Unsatisfactory result

However, the result was not as liberating and satisfying as they had hoped. "I think they hurt themselves a lot," says Gorostidi. "Because, in reality, those mandates are very internalized. For example, with the issue of sexual liberation, they imposed on themselves practices that frightened or even disgusted them. Perhaps they were also very exciting and aroused their desire, because desire operates on a very unconscious level. But, according to the testimonies collected, there was a lot of pain because it was very violent."

The filmmaker continues her story, saying that when the community was considering liberation, "it was said that tantra would come and solve all the problems we have with sexuality: we have found an answer here. And when I read her texts from that time, there is a kind of naivety, a failure to understand that when it comes to the burden of reproduction, there is a burden that falls on women."

That's why Gorostidi has always had a hard time with polyamory. "My parents already went through that and it turned out badly. And I find it very difficult to see it as a solution." Returning to the subject of naivety, she recalls a phrase from her parents: "We thought we could let go of everything, but then we couldn't. We hurt each other a lot and it was very disappointing."
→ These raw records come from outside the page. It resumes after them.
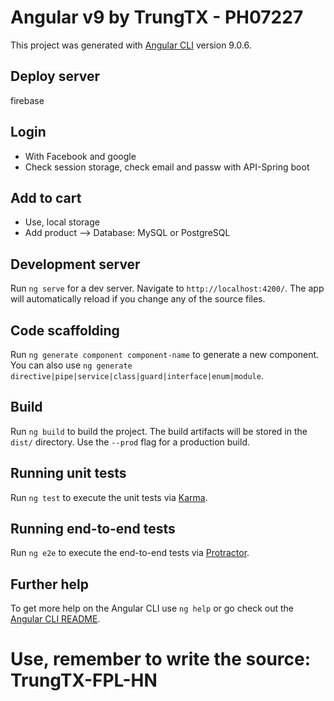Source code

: # Angular v9 by TrungTX - PH07227

This project was generated with [Angular CLI](https://github.com/angular/angular-cli) version 9.0.6.

## Deploy server

firebase

## Login

- With Facebook and google
- Check session storage, check email and passw with API-Spring boot

## Add to cart

- Use, local storage
- Add product --> Database: MySQL or PostgreSQL

## Development server

Run `ng serve` for a dev server. Navigate to `http://localhost:4200/`. The app will automatically reload if you change any of the source files.

## Code scaffolding

Run `ng generate component component-name` to generate a new component. You can also use `ng generate directive|pipe|service|class|guard|interface|enum|module`.

## Build

Run `ng build` to build the project. The build artifacts will be stored in the `dist/` directory. Use the `--prod` flag for a production build.

## Running unit tests

Run `ng test` to execute the unit tests via [Karma](https://karma-runner.github.io).

## Running end-to-end tests

Run `ng e2e` to execute the end-to-end tests via [Protractor](http://www.protractortest.org/).

## Further help

To get more help on the Angular CLI use `ng help` or go check out the [Angular CLI README](https://github.com/angular/angular-cli/blob/master/README.md).

# Use, remember to write the source: TrungTX-FPL-HN
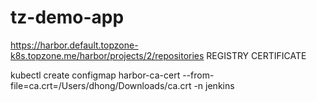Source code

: # tz-demo-app

https://harbor.default.topzone-k8s.topzone.me/harbor/projects/2/repositories
REGISTRY CERTIFICATE

kubectl create configmap harbor-ca-cert --from-file=ca.crt=/Users/dhong/Downloads/ca.crt -n jenkins


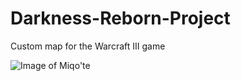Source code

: # Darkness-Reborn-Project

Custom map for the Warcraft III game

![Image of Miqo'te](https://konachan.net/sample/dd3d50d03856d7975a12ea1d82fdae43/Konachan.com%20-%20344211%20sample.jpg)
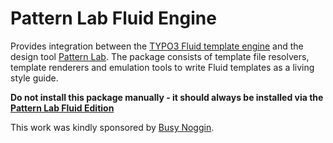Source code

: Pattern Lab Fluid Engine
========================

Provides integration between the [TYPO3 Fluid template engine](https://github.com/TYPO3/Fluid) and the design tool
[Pattern Lab](http://patternlab.io). The package consists of template file resolvers, template renderers and emulation
tools to write Fluid templates as a living style guide.

**Do not install this package manually - it should always be installed via the [Pattern Lab Fluid Edition](https://github.com/NamelessCoder/patternlab-fluid-edition)**

This work was kindly sponsored by [Busy Noggin](http://busynoggin.com/).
"We were very young people with little life experience. There was goodwill on everyone's part, but the changes were very demanding. Difficulties and contradictions arose in an environment where criticism was not welcome. Everyone went their own way. Given who we were, it couldn't have ended any other way. Everyone has their own view of what that was like," Miguel sums up the end of the Arco Iris community.

"It was a wonderful period. I am grateful to the magnificent warriors who were there, even those who later gave up many of those things because they couldn't assimilate them into their daily lives. It's clear that, like all periods, Arco Iris had its birth, its effervescence and, in a way, its germination and flowering. Then, you just have to leave. I couldn't stay any longer in a role that didn't feel right for me. Paradise also has its shadows," concludes Miyo.